◆ YOUR ASSIGNMENT
Reproduce the records below exactly as given.
--------------------
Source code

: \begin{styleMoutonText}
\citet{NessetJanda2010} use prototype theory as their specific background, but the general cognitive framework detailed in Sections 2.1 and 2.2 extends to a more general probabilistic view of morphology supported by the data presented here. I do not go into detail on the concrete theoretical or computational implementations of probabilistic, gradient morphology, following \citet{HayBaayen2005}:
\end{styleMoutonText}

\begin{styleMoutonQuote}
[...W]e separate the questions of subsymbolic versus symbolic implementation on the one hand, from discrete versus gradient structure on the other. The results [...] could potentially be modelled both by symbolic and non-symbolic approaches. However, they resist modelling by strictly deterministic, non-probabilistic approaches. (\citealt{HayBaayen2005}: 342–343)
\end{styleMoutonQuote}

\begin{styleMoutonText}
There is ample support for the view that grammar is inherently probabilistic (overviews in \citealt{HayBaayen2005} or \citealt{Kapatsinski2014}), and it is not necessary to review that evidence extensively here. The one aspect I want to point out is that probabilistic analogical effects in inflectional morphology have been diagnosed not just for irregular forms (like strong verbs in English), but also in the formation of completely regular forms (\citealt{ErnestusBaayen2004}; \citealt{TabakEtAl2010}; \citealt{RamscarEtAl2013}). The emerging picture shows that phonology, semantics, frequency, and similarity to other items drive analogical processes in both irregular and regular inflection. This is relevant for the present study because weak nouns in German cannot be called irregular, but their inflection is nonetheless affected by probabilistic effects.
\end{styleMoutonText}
--------------------
◆ YOUR SOLUTION
Source code

: \begin{styleMoutonText}
\citet{NessetJanda2010} use prototype theory as their specific background, but the general cognitive framework detailed in Sections 2.1 and 2.2 extends to a more general probabilistic view of morphology supported by the data presented here. I do not go into detail on the concrete theoretical or computational implementations of probabilistic, gradient morphology, following \citet{HayBaayen2005}:
\end{styleMoutonText}

\begin{styleMoutonQuote}
[...W]e separate the questions of subsymbolic versus symbolic implementation on the one hand, from discrete versus gradient structure on the other. The results [...] could potentially be modelled both by symbolic and non-symbolic approaches. However, they resist modelling by strictly deterministic, non-probabilistic approaches. (\citealt{HayBaayen2005}: 342–343)
\end{styleMoutonQuote}

\begin{styleMoutonText}
There is ample support for the view that grammar is inherently probabilistic (overviews in \citealt{HayBaayen2005} or \citealt{Kapatsinski2014}), and it is not necessary to review that evidence extensively here. The one aspect I want to point out is that probabilistic analogical effects in inflectional morphology have been diagnosed not just for irregular forms (like strong verbs in English), but also in the formation of completely regular forms (\citealt{ErnestusBaayen2004}; \citealt{TabakEtAl2010}; \citealt{RamscarEtAl2013}). The emerging picture shows that phonology, semantics, frequency, and similarity to other items drive analogical processes in both irregular and regular inflection. This is relevant for the present study because weak nouns in German cannot be called irregular, but their inflection is nonetheless affected by probabilistic effects.
\end{styleMoutonText}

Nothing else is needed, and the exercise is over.